Instructions to follow
From the listing below, copy each line that holds "Personas".

Data for the task
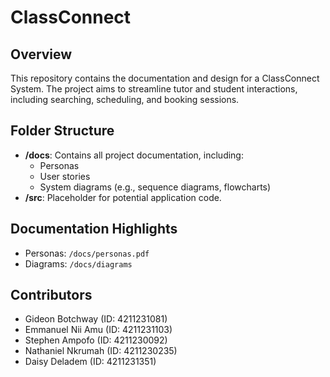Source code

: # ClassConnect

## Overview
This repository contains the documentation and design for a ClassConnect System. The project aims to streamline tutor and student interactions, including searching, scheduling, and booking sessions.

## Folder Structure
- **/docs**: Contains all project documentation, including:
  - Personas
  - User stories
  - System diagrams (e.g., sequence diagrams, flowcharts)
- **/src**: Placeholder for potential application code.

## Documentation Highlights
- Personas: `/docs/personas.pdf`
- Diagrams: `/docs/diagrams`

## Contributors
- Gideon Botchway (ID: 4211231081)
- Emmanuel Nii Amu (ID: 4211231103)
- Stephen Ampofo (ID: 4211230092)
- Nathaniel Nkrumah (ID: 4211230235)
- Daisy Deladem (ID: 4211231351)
==
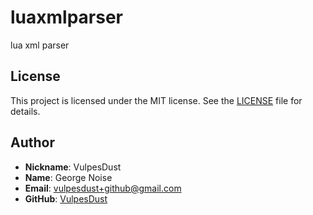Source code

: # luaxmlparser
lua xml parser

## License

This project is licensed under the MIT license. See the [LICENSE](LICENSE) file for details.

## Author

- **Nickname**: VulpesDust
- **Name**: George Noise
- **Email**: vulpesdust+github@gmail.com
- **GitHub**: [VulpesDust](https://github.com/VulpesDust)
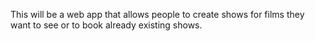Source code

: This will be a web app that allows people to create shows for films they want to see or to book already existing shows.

Task response
  - Personas
- Personas: `/docs/personas.pdf`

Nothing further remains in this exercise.